The new owner of the former Nobleboro Grange has completed the restoration of the turn-of-the-century building’s meeting hall, a project five years in the making.
Local contractor Richard Hatch owns the building at 13 Back Meadow Road, near the intersection of Back Meadow Road and Center Street. With the restoration of the meeting hall complete, he hopes to lease the space for day use as an office or gallery.
Hatch bought the building from the Grange in the summer of 2012 and has worked on the restoration off and on ever since, mostly by himself.
Hatch has been a carpenter and contractor most of his working life. In the 1980s, he worked on historic preservation projects in Vermont and “got hooked on it.”
The Nobleboro Grange was a good fit for his interests.
Nobleboro Grange 369 organized Jan. 21, 1901, according to a history of the Grange by the late Nobleboro historian George F. Dow, published in The Lincoln County News on the occasion of the Nobleboro Grange’s 100th anniversary.
On Oct. 21, 1901, Alvarado V. Sidelinger sold 4,500 square feet of land on Back Meadow Road to the Grange for $1, according to Dow. Construction on the hall started a few days before the sale, and the first meeting in the new building was in January 1902.
Dow’s history quotes a news item from “about 1914” as saying the Grange had 159 members at the time, making it the largest Grange in the county and “at or near the head in prosperity.”
In 1957, the adjacent Center School closed. The Grange bought the schoolhouse land and another parcel from the town for a total of $300 in 1958.
Membership dwindled, however, as it has in Granges across the county and state. A Grange must have at least seven members to stay open under Grange rules. Nobleboro Grange 369 merged with Meenahga Grange 555 in Waldoboro on Dec. 23, 2009.
On Sept. 20, 2010, the members of Meenahga Grange voted to sell the Nobleboro Grange building.
The building has always been part of Hatch’s neighborhood – he has lived on Back Meadow Road most of his life, and his parents and sister still live on the road.
When Hatch bought it, he considered turning the second-floor meeting hall into one or two apartments. But he decided the room had too much character and history to split up.
The room measures 30 feet by 30 feet, with a ceiling 12 feet high at its peak and a stage at the front of the room. During its days as a Grange meeting hall, the room would host bands, plays, speakers, and other events.

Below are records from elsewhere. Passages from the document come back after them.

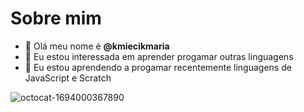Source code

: # Sobre mim

- 👋 Olá meu nome é **@kmiecikmaria**
- 👀 Eu estou interessada em aprender progamar outras linguagens
- 🌱 Eu estou aprendendo a progamar recentemente linguagens de JavaScript e Scratch

<!---
kmiecikmaria/kmiecikmaria is a ✨ special ✨ repository because its `README.md` (this file) appears on your GitHub profile.
You can click the Preview link to take a look at your changes.
--->
![octocat-1694000367890](https://github.com/kmiecikmaria/kmiecikmaria/assets/104452578/4da2456c-e90a-47f6-8b2e-ed53db9cf394)
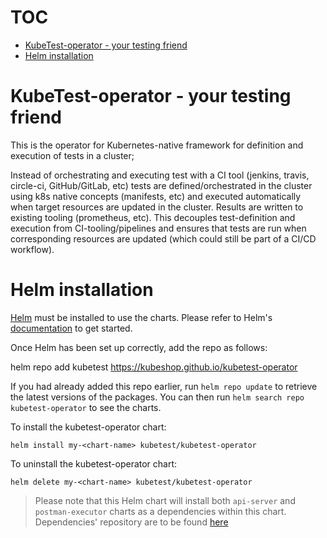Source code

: # TOC 

- [KubeTest-operator - your testing friend](#kubetest-operator---your-testing-friend)
- [Helm installation](#helm-installation)

# KubeTest-operator - your testing friend

This is the operator for Kubernetes-native framework for definition and execution of tests in a cluster; 

Instead of orchestrating and executing test with a CI tool (jenkins, travis, circle-ci, GitHub/GitLab, etc) tests are defined/orchestrated in the cluster using k8s native concepts (manifests, etc) and executed automatically when target resources are updated in the cluster. Results are written to existing tooling (prometheus, etc). This decouples test-definition and execution from CI-tooling/pipelines and ensures that tests are run when corresponding resources are updated (which could still be part of a CI/CD workflow). 

# Helm installation

[Helm](https://helm.sh) must be installed to use the charts.  Please refer to
Helm's [documentation](https://helm.sh/docs) to get started.

Once Helm has been set up correctly, add the repo as follows:

  helm repo add kubetest https://kubeshop.github.io/kubetest-operator

If you had already added this repo earlier, run `helm repo update` to retrieve
the latest versions of the packages.  You can then run `helm search repo
kubetest-operator` to see the charts.

To install the kubetest-operator chart:

    helm install my-<chart-name> kubetest/kubetest-operator

To uninstall the kubetest-operator chart:

    helm delete my-<chart-name> kubetest/kubetest-operator

> Please note that this Helm chart will install both `api-server` and `postman-executor` charts as a dependencies within this chart. Dependencies' repository are to be found [here](https://github.com/kubeshop/kubetest)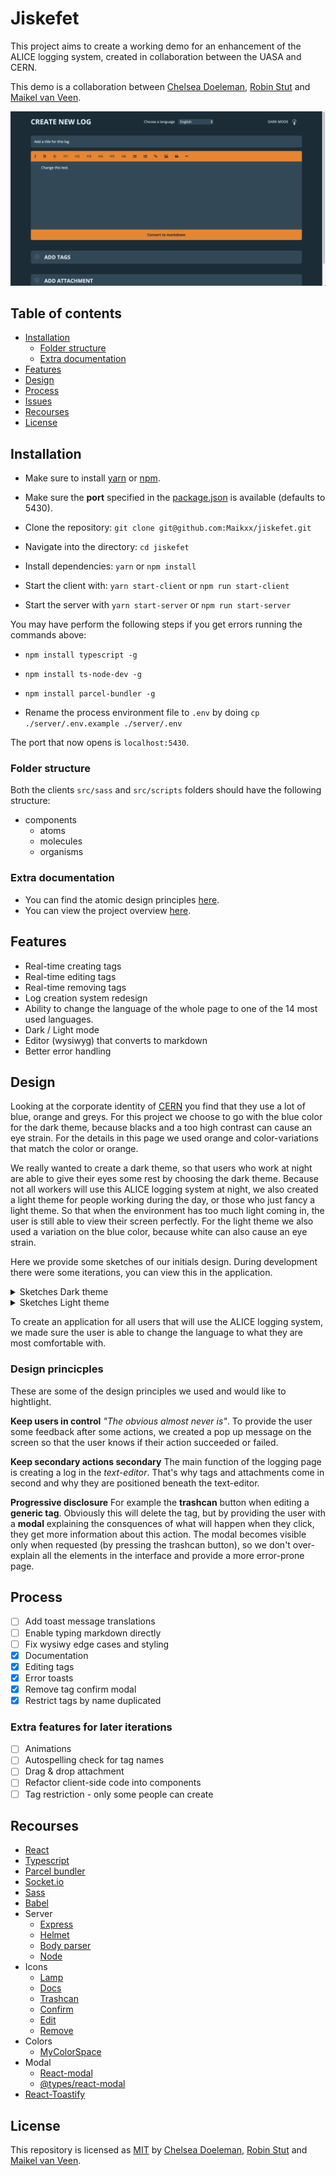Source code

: # Jiskefet

This project aims to create a working demo for an enhancement of the ALICE logging system, created in collaboration between the UASA and CERN.

This demo is a collaboration between [Chelsea Doeleman](https://github.com/ChelseaDoeleman), [Robin Stut](https://github.com/RobinStut) and [Maikel van Veen](https://github.com/Maikxx).

![App](./docs/assets/app.png)

## Table of contents

* [Installation](#Installation)
    * [Folder structure](#Folder-structure)
    * [Extra documentation](#Extra-documentation)
* [Features](#Features)
* [Design](#Design)
* [Process](#Process)
* [Issues](#Issues)
* [Recourses](#Recourses)
* [License](#License)

## Installation

* Make sure to install [yarn](https://yarnpkg.com/en/) or [npm](https://www.npmjs.com).
* Make sure the **port** specified in the [package.json](package.json) is available (defaults to 5430).

* Clone the repository: `git clone git@github.com:Maikxx/jiskefet.git`
* Navigate into the directory: `cd jiskefet`
* Install dependencies: `yarn` or `npm install`
* Start the client with: `yarn start-client` or `npm run start-client`
* Start the server with `yarn start-server` or `npm run start-server`

You may have perform the following steps if you get errors running the commands above:

* `npm install typescript -g`
* `npm install ts-node-dev -g`
* `npm install parcel-bundler -g`

* Rename the process environment file to `.env` by doing `cp ./server/.env.example ./server/.env`

The port that now opens is `localhost:5430`.

### Folder structure

Both the clients `src/sass` and `src/scripts` folders should have the following structure:

* components
    * atoms
    * molecules
    * organisms

### Extra documentation

* You can find the atomic design principles [here](./docs/ATOMIC.md).
* You can view the project overview [here](./docs/PROJECT_OVERVIEW.md).

## Features

* Real-time creating tags
* Real-time editing tags
* Real-time removing tags
* Log creation system redesign
* Ability to change the language of the whole page to one of the 14 most used languages.
* Dark / Light mode
* Editor (wysiwyg) that converts to markdown
* Better error handling

## Design

Looking at the corporate identity of [CERN](https://home.cern/) you find that they use a lot of blue, orange and greys. For this project we choose to go with the blue color for the dark theme, because blacks and a too high contrast can cause an eye strain. For the details in this page we used orange and color-variations that match the color or orange.

We really wanted to create a dark theme, so that users who work at night are able to give their eyes some rest by choosing the dark theme. Because not all workers will use this ALICE logging system at night, we also created a light theme for people working during the day, or those who just fancy a light theme. So that when the environment has too much light coming in, the user is still able to view their screen perfectly. For the light theme we also used a variation on the blue color, because white can also cause an eye strain.

Here we provide some sketches of our initials design. During development there were some iterations, you can view this in the application.

<details>
    <summary>Sketches Dark theme</summary>

![Body](./docs/assets/dark.png)
![Tags](./docs/assets/dark-tags.png)
![File](./docs/assets/dark-file.png)
![Edit](./docs/assets/dark-tag.png)
![Modal](./docs/assets/modal.png)

</details>

<details>
    <summary>Sketches Light theme</summary>

![Body](./docs/assets/light.png)
![Tags](./docs/assets/light-tags.png)
![File](./docs/assets/light-file.png)

</details>

To create an application for all users that will use the ALICE logging system, we made sure the user is able to change the language to what they are most comfortable with.

### Design princicples

These are some of the design principles we used and would like to hightlight.

**Keep users in control**
_"The obvious almost never is"_. To provide the user some feedback after some actions, we created a pop up message on the screen so that the user knows if their action succeeded or failed.

**Keep secondary actions secondary**
The main function of the logging page is creating a log in the _text-editor_. That's why tags and attachments come in second and why they are positioned beneath the text-editor.

**Progressive disclosure**
For example the **trashcan** button when editing a **generic tag**. Obviously this will delete the tag, but by providing the user with a **modal** explaining the consquences of what will happen when they click, they get more information about this action. The modal becomes visible only when requested (by pressing the trashcan button), so we don't over-explain all the elements in the interface and provide a more error-prone page.

## Process

* [ ] Add toast message translations
* [ ] Enable typing markdown directly
* [ ] Fix wysiwy edge cases and styling
* [X] Documentation
* [X] Editing tags
* [X] Error toasts
* [X] Remove tag confirm modal
* [X] Restrict tags by name duplicated

### Extra features for later iterations

* [ ] Animations
* [ ] Autospelling check for tag names
* [ ] Drag & drop attachment
* [ ] Refactor client-side code into components
* [ ] Tag restriction - only some people can create

## Recourses

* [React](https://reactjs.org/)
* [Typescript](https://www.typescriptlang.org/)
* [Parcel bundler](https://parceljs.org/)
* [Socket.io](https://socket.io/)
* [Sass](https://sass-lang.com/)
* [Babel](https://babeljs.io/)
* Server 
    * [Express](https://expressjs.com/)
    * [Helmet](https://helmetjs.github.io/)
    * [Body parser](https://www.npmjs.com/package/body-parser)
    * [Node](https://nodejs.org/en/)
* Icons
    * [Lamp](https://www.flaticon.com/free-icon/lamp_1437117)
    * [Docs](https://www.flaticon.com/free-icon/docs_1295567)
    * [Trashcan](https://www.flaticon.com/free-icon/garbage_126468)
    * [Confirm](https://www.flaticon.com/free-icon/confirm_101022)
    * [Edit](https://www.flaticon.com/free-icon/pen_1159725)
    * [Remove](https://www.flaticon.com/free-icon/remove_1103478)
* Colors
    * [MyColorSpace](https://mycolor.space/?hex=%231C2C38&sub=1)
* Modal
    * [React-modal](https://github.com/reactjs/react-modal)
    * [@types/react-modal](https://www.npmjs.com/package/@types/react-modal)
* [React-Toastify](https://github.com/fkhadra/react-toastify)



## License

This repository is licensed as [MIT](LICENSE) by [Chelsea Doeleman](https://github.com/ChelseaDoeleman), [Robin Stut](https://github.com/RobinStut) and [Maikel van Veen](https://github.com/maikxx).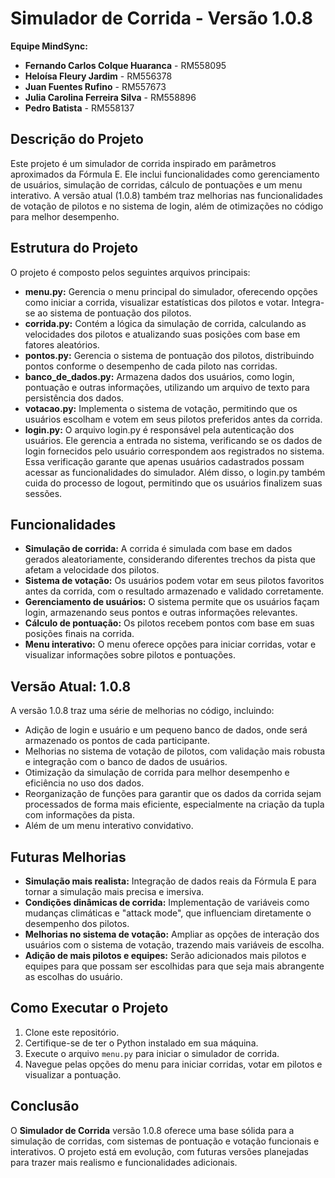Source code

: # Simulador de Corrida - Versão 1.0.8

**Equipe MindSync:**
- **Fernando Carlos Colque Huaranca** - RM558095
- **Heloísa Fleury Jardim** - RM556378
- **Juan Fuentes Rufino** - RM557673
- **Julia Carolina Ferreira Silva** - RM558896
- **Pedro Batista** - RM558137

## Descrição do Projeto

Este projeto é um simulador de corrida inspirado em parâmetros aproximados da Fórmula E. Ele inclui funcionalidades como gerenciamento de usuários, simulação de corridas, cálculo de pontuações e um menu interativo. A versão atual (1.0.8) também traz melhorias nas funcionalidades de votação de pilotos e no sistema de login, além de otimizações no código para melhor desempenho.

## Estrutura do Projeto

O projeto é composto pelos seguintes arquivos principais:

- **menu.py:** Gerencia o menu principal do simulador, oferecendo opções como iniciar a corrida, visualizar estatísticas dos pilotos e votar. Integra-se ao sistema de pontuação dos pilotos.
- **corrida.py:** Contém a lógica da simulação de corrida, calculando as velocidades dos pilotos e atualizando suas posições com base em fatores aleatórios.
- **pontos.py:** Gerencia o sistema de pontuação dos pilotos, distribuindo pontos conforme o desempenho de cada piloto nas corridas.
- **banco_de_dados.py:** Armazena dados dos usuários, como login, pontuação e outras informações, utilizando um arquivo de texto para persistência dos dados.
- **votacao.py:** Implementa o sistema de votação, permitindo que os usuários escolham e votem em seus pilotos preferidos antes da corrida.
- **login.py:** O arquivo login.py é responsável pela autenticação dos usuários. Ele gerencia a entrada no sistema, verificando se os dados de login fornecidos pelo usuário correspondem aos registrados no sistema. Essa verificação garante que apenas usuários cadastrados possam acessar as funcionalidades do simulador. Além disso, o login.py também cuida do processo de logout, permitindo que os usuários finalizem suas sessões.

## Funcionalidades

- **Simulação de corrida:** A corrida é simulada com base em dados gerados aleatoriamente, considerando diferentes trechos da pista que afetam a velocidade dos pilotos.
- **Sistema de votação:** Os usuários podem votar em seus pilotos favoritos antes da corrida, com o resultado armazenado e validado corretamente.
- **Gerenciamento de usuários:** O sistema permite que os usuários façam login, armazenando seus pontos e outras informações relevantes.
- **Cálculo de pontuação:** Os pilotos recebem pontos com base em suas posições finais na corrida.
- **Menu interativo:** O menu oferece opções para iniciar corridas, votar e visualizar informações sobre pilotos e pontuações.

## Versão Atual: 1.0.8

A versão 1.0.8 traz uma série de melhorias no código, incluindo:

- Adição de login e usuário e um pequeno banco de dados, onde será armazenado os pontos de cada participante.
- Melhorias no sistema de votação de pilotos, com validação mais robusta e integração com o banco de dados de usuários.
- Otimização da simulação de corrida para melhor desempenho e eficiência no uso dos dados.
- Reorganização de funções para garantir que os dados da corrida sejam processados de forma mais eficiente, especialmente na criação da tupla com informações da pista.
- Além de um menu interativo convidativo.

## Futuras Melhorias

- **Simulação mais realista:** Integração de dados reais da Fórmula E para tornar a simulação mais precisa e imersiva.
- **Condições dinâmicas de corrida:** Implementação de variáveis como mudanças climáticas e "attack mode", que influenciam diretamente o desempenho dos pilotos.
- **Melhorias no sistema de votação:** Ampliar as opções de interação dos usuários com o sistema de votação, trazendo mais variáveis de escolha.
- **Adição de mais pilotos e equipes:** Serão adicionados mais pilotos e equipes para que possam ser escolhidas para que seja mais abrangente as escolhas do usuário.

## Como Executar o Projeto

1. Clone este repositório.
2. Certifique-se de ter o Python instalado em sua máquina.
3. Execute o arquivo `menu.py` para iniciar o simulador de corrida.
4. Navegue pelas opções do menu para iniciar corridas, votar em pilotos e visualizar a pontuação.

## Conclusão

O **Simulador de Corrida** versão 1.0.8 oferece uma base sólida para a simulação de corridas, com sistemas de pontuação e votação funcionais e interativos. O projeto está em evolução, com futuras versões planejadas para trazer mais realismo e funcionalidades adicionais.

For five years and with a “shoestring budget,” Hatch chipped away at the work.
Besides some early help to replace doors and windows, he has done most of the carpentry and electrical work by himself. Some years he worked on the project only in the dead of winter when he didn’t have any outside jobs.
He demolished a suspended ceiling and removed birch paneling from the walls to reveal the original fir ceiling and walls underneath. He sandblasted the ceiling with ground walnut shell. “The ceiling was in wicked hard shape,” he said.
He sanded the original beech floor and finished it with two coats of oil-based urethane. “I love this floor,” he said. He sanded the walls and painted.
The building had running water but didn’t have a bathroom, except for the three-hole outhouses (one for men and one for women) downstairs. Hatch added a half-bathroom on one side of the stage and is placing the finishing touches on a kitchenette on the other side. He also had a septic system installed.
He upgraded the wiring, installed LED lights, and “super-insulated” the building. He plans to install a heat pump or a Rinnai heater in the meeting hall. The ornate iron grates from the old wood and oil heating systems no longer function, but he kept those for looks.
He built new exterior stairs to the meeting hall. The landing offers wooden benches, good for a rest or a spot to enjoy lunch. He stripped the exterior walls on two sides, installed new hemlock clapboards and new trim, and painted.
Hatch has an apartment and workshop on the first floor and continues to make improvements to the rest of the building. But he is ready to talk to prospective tenants for the old meeting hall.